▶ _Exercise brief_: Could you write out every entry exactly as it stands?

Entries taken from a collection:
* * *

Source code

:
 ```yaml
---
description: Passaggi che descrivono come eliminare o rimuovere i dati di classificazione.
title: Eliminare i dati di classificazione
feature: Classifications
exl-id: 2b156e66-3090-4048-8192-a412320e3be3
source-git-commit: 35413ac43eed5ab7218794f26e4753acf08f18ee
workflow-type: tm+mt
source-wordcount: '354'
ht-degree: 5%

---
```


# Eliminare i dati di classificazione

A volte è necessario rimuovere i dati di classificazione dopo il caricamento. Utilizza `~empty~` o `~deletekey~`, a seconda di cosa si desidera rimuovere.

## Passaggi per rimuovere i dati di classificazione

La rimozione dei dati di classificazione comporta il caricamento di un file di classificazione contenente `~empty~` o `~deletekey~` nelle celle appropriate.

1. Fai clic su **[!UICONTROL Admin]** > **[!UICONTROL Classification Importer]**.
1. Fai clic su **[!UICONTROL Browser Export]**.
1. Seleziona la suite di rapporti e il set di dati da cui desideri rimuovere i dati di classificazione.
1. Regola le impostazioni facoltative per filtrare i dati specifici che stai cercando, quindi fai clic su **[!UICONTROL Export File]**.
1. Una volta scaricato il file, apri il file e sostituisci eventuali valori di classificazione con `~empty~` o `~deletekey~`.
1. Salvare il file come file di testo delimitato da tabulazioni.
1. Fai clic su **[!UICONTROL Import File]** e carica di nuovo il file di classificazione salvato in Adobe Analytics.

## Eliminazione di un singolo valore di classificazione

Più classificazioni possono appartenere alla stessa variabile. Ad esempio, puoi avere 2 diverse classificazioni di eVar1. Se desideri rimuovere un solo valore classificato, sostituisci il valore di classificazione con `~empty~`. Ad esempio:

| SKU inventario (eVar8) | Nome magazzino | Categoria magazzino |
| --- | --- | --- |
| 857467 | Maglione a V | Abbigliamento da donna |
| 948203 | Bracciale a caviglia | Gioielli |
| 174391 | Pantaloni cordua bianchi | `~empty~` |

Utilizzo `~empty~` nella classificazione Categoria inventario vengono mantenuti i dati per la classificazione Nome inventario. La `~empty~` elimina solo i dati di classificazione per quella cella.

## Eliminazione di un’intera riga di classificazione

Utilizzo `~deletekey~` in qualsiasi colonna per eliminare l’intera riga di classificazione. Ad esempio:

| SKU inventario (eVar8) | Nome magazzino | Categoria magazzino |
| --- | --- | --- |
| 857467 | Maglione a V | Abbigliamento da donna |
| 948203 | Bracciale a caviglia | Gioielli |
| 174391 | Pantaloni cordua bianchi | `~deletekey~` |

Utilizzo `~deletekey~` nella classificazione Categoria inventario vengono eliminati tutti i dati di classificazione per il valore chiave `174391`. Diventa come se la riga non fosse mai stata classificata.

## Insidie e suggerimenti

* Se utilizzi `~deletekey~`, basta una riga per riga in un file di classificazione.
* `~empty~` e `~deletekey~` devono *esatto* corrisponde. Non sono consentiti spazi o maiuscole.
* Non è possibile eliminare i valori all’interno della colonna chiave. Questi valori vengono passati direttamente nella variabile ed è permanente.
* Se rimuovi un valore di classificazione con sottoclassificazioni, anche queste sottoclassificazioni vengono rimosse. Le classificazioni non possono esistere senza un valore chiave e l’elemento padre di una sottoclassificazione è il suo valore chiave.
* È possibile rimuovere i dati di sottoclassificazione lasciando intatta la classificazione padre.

* * *

▶ _Your response_:
Source code

:
 ```yaml
---
description: Passaggi che descrivono come eliminare o rimuovere i dati di classificazione.
title: Eliminare i dati di classificazione
feature: Classifications
exl-id: 2b156e66-3090-4048-8192-a412320e3be3
source-git-commit: 35413ac43eed5ab7218794f26e4753acf08f18ee
workflow-type: tm+mt
source-wordcount: '354'
ht-degree: 5%

---
```


# Eliminare i dati di classificazione

A volte è necessario rimuovere i dati di classificazione dopo il caricamento. Utilizza `~empty~` o `~deletekey~`, a seconda di cosa si desidera rimuovere.

## Passaggi per rimuovere i dati di classificazione

La rimozione dei dati di classificazione comporta il caricamento di un file di classificazione contenente `~empty~` o `~deletekey~` nelle celle appropriate.

1. Fai clic su **[!UICONTROL Admin]** > **[!UICONTROL Classification Importer]**.
1. Fai clic su **[!UICONTROL Browser Export]**.
1. Seleziona la suite di rapporti e il set di dati da cui desideri rimuovere i dati di classificazione.
1. Regola le impostazioni facoltative per filtrare i dati specifici che stai cercando, quindi fai clic su **[!UICONTROL Export File]**.
1. Una volta scaricato il file, apri il file e sostituisci eventuali valori di classificazione con `~empty~` o `~deletekey~`.
1. Salvare il file come file di testo delimitato da tabulazioni.
1. Fai clic su **[!UICONTROL Import File]** e carica di nuovo il file di classificazione salvato in Adobe Analytics.

## Eliminazione di un singolo valore di classificazione

Più classificazioni possono appartenere alla stessa variabile. Ad esempio, puoi avere 2 diverse classificazioni di eVar1. Se desideri rimuovere un solo valore classificato, sostituisci il valore di classificazione con `~empty~`. Ad esempio:

| SKU inventario (eVar8) | Nome magazzino | Categoria magazzino |
| --- | --- | --- |
| 857467 | Maglione a V | Abbigliamento da donna |
| 948203 | Bracciale a caviglia | Gioielli |
| 174391 | Pantaloni cordua bianchi | `~empty~` |

Utilizzo `~empty~` nella classificazione Categoria inventario vengono mantenuti i dati per la classificazione Nome inventario. La `~empty~` elimina solo i dati di classificazione per quella cella.

## Eliminazione di un’intera riga di classificazione

Utilizzo `~deletekey~` in qualsiasi colonna per eliminare l’intera riga di classificazione. Ad esempio:

| SKU inventario (eVar8) | Nome magazzino | Categoria magazzino |
| --- | --- | --- |
| 857467 | Maglione a V | Abbigliamento da donna |
| 948203 | Bracciale a caviglia | Gioielli |
| 174391 | Pantaloni cordua bianchi | `~deletekey~` |

Utilizzo `~deletekey~` nella classificazione Categoria inventario vengono eliminati tutti i dati di classificazione per il valore chiave `174391`. Diventa come se la riga non fosse mai stata classificata.

## Insidie e suggerimenti

* Se utilizzi `~deletekey~`, basta una riga per riga in un file di classificazione.
* `~empty~` e `~deletekey~` devono *esatto* corrisponde. Non sono consentiti spazi o maiuscole.
* Non è possibile eliminare i valori all’interno della colonna chiave. Questi valori vengono passati direttamente nella variabile ed è permanente.
* Se rimuovi un valore di classificazione con sottoclassificazioni, anche queste sottoclassificazioni vengono rimosse. Le classificazioni non possono esistere senza un valore chiave e l’elemento padre di una sottoclassificazione è il suo valore chiave.
* È possibile rimuovere i dati di sottoclassificazione lasciando intatta la classificazione padre.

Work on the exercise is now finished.